Prompt — The answer must consist of every line below that holds the word "lithium".

Extracted records —
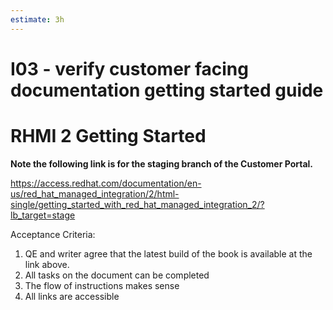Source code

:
 ```yaml
---
estimate: 3h
---
```


# I03 - verify customer facing documentation getting started guide

# RHMI 2 Getting Started

**Note the following link is for the staging branch of the Customer Portal.**

https://access.redhat.com/documentation/en-us/red_hat_managed_integration/2/html-single/getting_started_with_red_hat_managed_integration_2/?lb_target=stage

Acceptance Criteria:

1. QE and writer agree that the latest build of the book is available at the link above.
2. All tasks on the document can be completed
3. The flow of instructions makes sense
4. All links are accessible
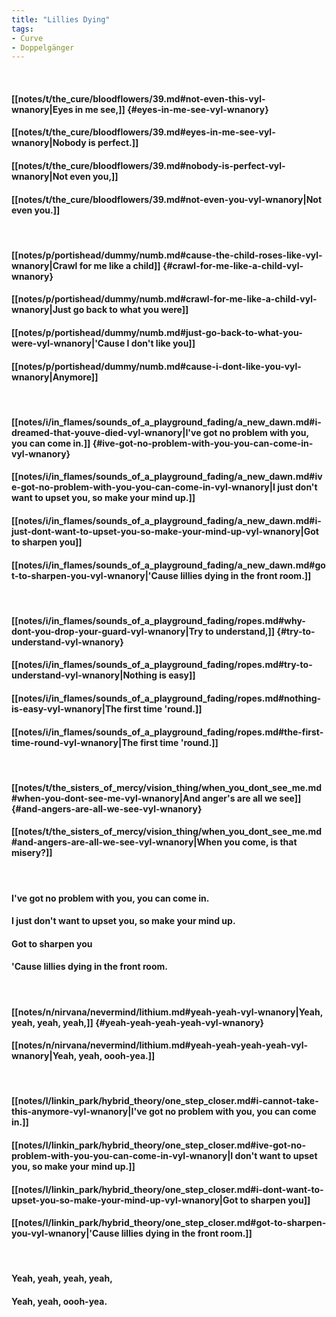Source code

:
 ```yaml
---
title: "Lillies Dying"
tags:
- Curve
- Doppelgänger
---
```

&nbsp;
#### [[notes/t/the_cure/bloodflowers/39.md#not-even-this-vyl-wnanory|Eyes in me see,]] {#eyes-in-me-see-vyl-wnanory}
#### [[notes/t/the_cure/bloodflowers/39.md#eyes-in-me-see-vyl-wnanory|Nobody is perfect.]]
#### [[notes/t/the_cure/bloodflowers/39.md#nobody-is-perfect-vyl-wnanory|Not even you,]]
#### [[notes/t/the_cure/bloodflowers/39.md#not-even-you-vyl-wnanory|Not even you.]]
&nbsp;
#### [[notes/p/portishead/dummy/numb.md#cause-the-child-roses-like-vyl-wnanory|Crawl for me like a child]] {#crawl-for-me-like-a-child-vyl-wnanory}
#### [[notes/p/portishead/dummy/numb.md#crawl-for-me-like-a-child-vyl-wnanory|Just go back to what you were]]
#### [[notes/p/portishead/dummy/numb.md#just-go-back-to-what-you-were-vyl-wnanory|'Cause I don't like you]]
#### [[notes/p/portishead/dummy/numb.md#cause-i-dont-like-you-vyl-wnanory|Anymore]]
&nbsp;
#### [[notes/i/in_flames/sounds_of_a_playground_fading/a_new_dawn.md#i-dreamed-that-youve-died-vyl-wnanory|I've got no problem with you, you can come in.]] {#ive-got-no-problem-with-you-you-can-come-in-vyl-wnanory}
#### [[notes/i/in_flames/sounds_of_a_playground_fading/a_new_dawn.md#ive-got-no-problem-with-you-you-can-come-in-vyl-wnanory|I just don't want to upset you, so make your mind up.]]
#### [[notes/i/in_flames/sounds_of_a_playground_fading/a_new_dawn.md#i-just-dont-want-to-upset-you-so-make-your-mind-up-vyl-wnanory|Got to sharpen you]]
#### [[notes/i/in_flames/sounds_of_a_playground_fading/a_new_dawn.md#got-to-sharpen-you-vyl-wnanory|'Cause lillies dying in the front room.]]
&nbsp;
#### [[notes/i/in_flames/sounds_of_a_playground_fading/ropes.md#why-dont-you-drop-your-guard-vyl-wnanory|Try to understand,]] {#try-to-understand-vyl-wnanory}
#### [[notes/i/in_flames/sounds_of_a_playground_fading/ropes.md#try-to-understand-vyl-wnanory|Nothing is easy]]
#### [[notes/i/in_flames/sounds_of_a_playground_fading/ropes.md#nothing-is-easy-vyl-wnanory|The first time 'round.]]
#### [[notes/i/in_flames/sounds_of_a_playground_fading/ropes.md#the-first-time-round-vyl-wnanory|The first time 'round.]]
&nbsp;
#### [[notes/t/the_sisters_of_mercy/vision_thing/when_you_dont_see_me.md#when-you-dont-see-me-vyl-wnanory|And anger's are all we see]] {#and-angers-are-all-we-see-vyl-wnanory}
#### [[notes/t/the_sisters_of_mercy/vision_thing/when_you_dont_see_me.md#and-angers-are-all-we-see-vyl-wnanory|When you come, is that misery?]]
&nbsp;
#### I've got no problem with you, you can come in.
#### I just don't want to upset you, so make your mind up.
#### Got to sharpen you
#### 'Cause lillies dying in the front room.
&nbsp;
#### [[notes/n/nirvana/nevermind/lithium.md#yeah-yeah-vyl-wnanory|Yeah, yeah, yeah, yeah,]] {#yeah-yeah-yeah-yeah-vyl-wnanory}
#### [[notes/n/nirvana/nevermind/lithium.md#yeah-yeah-yeah-yeah-vyl-wnanory|Yeah, yeah, oooh-yea.]]
&nbsp;
#### [[notes/l/linkin_park/hybrid_theory/one_step_closer.md#i-cannot-take-this-anymore-vyl-wnanory|I've got no problem with you, you can come in.]]
#### [[notes/l/linkin_park/hybrid_theory/one_step_closer.md#ive-got-no-problem-with-you-you-can-come-in-vyl-wnanory|I don't want to upset you, so make your mind up.]]
#### [[notes/l/linkin_park/hybrid_theory/one_step_closer.md#i-dont-want-to-upset-you-so-make-your-mind-up-vyl-wnanory|Got to sharpen you]]
#### [[notes/l/linkin_park/hybrid_theory/one_step_closer.md#got-to-sharpen-you-vyl-wnanory|'Cause lillies dying in the front room.]]
&nbsp;
#### Yeah, yeah, yeah, yeah,
#### Yeah, yeah, oooh-yea.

Reply —
#### [[notes/n/nirvana/nevermind/lithium.md#yeah-yeah-vyl-wnanory|Yeah, yeah, yeah, yeah,]] {#yeah-yeah-yeah-yeah-vyl-wnanory}
#### [[notes/n/nirvana/nevermind/lithium.md#yeah-yeah-yeah-yeah-vyl-wnanory|Yeah, yeah, oooh-yea.]]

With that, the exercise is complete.